No Rope? Wait. What? I yelled back to Sean that I needed more rope and his reply was clearer. "No Rope!" What I thought was insane rope drag, was in fact, the end of our rope. I had gotten onto a small ledge with a tree stump and had 12 feet more to the anchor at the end of the 6th pitch, The Low Beer Light pitch. Down-climbing was my only option. No worries. I had used the tree stump as a hold to get up to it, so it would have to do as a hold to get down. I girth-hitched a cordelette to the stump, then connected my anchor to it. I lowered myself slowly, unclipped my anchor from the cordelette and downclimbed by stemming the holds I stemmed to come up. 8 feet below this stump I had placed a #1 cam and removed it. 25-30 feet below the stump ledge was a ledge with several trees where I set up my anchor and brought Tom and Sean up. 

Sean, Tom and I climbed this route last July, with Sean leading. Like Sean, I had gone past the tree anchor on the short (60') 5th pitch, The Northwest Passage. And that's how I ended up on the "tree stump ledge". Sean said I just had a "lead epic." More like "newbie lead epic" I thought. I told Sean that I had had enough leading for the day and he laughed. We finished out the route with Sean on lead and met several other climbers also topping out before making our way down the hikers trail. 

Overall, the day was fantastic with amazing views - the fall foliage is coming in beautifully! I enjoyed the route overall and hope to get back. Distractions at the belay, (like that couple from Montreal who didn't know the route and wanted to follow us), as well as not knowing where the next belay station was didn't help my confidence level. So I really want to get back to make P5, The Northwest Passage, right. I will never forget this day. Enjoy a few photos taken of our fall climb.
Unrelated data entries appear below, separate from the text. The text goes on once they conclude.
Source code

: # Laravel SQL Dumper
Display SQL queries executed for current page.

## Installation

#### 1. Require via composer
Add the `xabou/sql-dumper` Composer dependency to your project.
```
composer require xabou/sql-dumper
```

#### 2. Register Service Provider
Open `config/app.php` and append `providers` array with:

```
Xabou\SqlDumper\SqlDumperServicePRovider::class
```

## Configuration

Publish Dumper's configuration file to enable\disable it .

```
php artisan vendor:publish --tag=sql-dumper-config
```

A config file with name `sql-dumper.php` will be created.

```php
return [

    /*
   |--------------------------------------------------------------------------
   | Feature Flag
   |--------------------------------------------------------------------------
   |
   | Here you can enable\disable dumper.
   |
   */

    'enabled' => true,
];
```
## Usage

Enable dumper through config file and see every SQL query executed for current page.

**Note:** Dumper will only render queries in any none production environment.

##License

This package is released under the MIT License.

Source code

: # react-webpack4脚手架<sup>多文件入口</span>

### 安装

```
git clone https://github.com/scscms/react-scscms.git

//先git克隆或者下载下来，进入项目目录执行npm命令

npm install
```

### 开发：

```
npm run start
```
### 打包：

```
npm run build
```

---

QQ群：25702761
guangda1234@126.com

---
**Although downclimbing is a good skill to have, it could've been prevented today had I read the beta on pitch 5 before leading it.

P1, to the pine tree

P2: The Wheat Thin Arete
The "mental crux" pitch

This second pitch wigged me out at first, no lie. It took me a good 5 minutes to get onto the flake. After I got onto the flake and past the little tree in the horizontal crack, I realized that I was making the pitch harder than it really was. The holds got better as I ascended the pitch and I  was able to relax and enjoy the climb. I clipped into the bolts and used the edge of the arete as a hold. I'd definitely lead this pitch again!

Bringing Sean up P2

Tom at the P4 start, The Open Book

Climber Brian on Sea Of Holes with heli in the background

Looking back at the "Sea of Green" on P4

Here's where I ended up setting up anchor after downclimbing. The lead climber (of the Montreal couple) was making his way up as I was downclimbing to this ledge. We laughed as I didn't make the anchor on 60m ropes. And he wasn't sure that his 70m rope would reach the anchor. But it did. 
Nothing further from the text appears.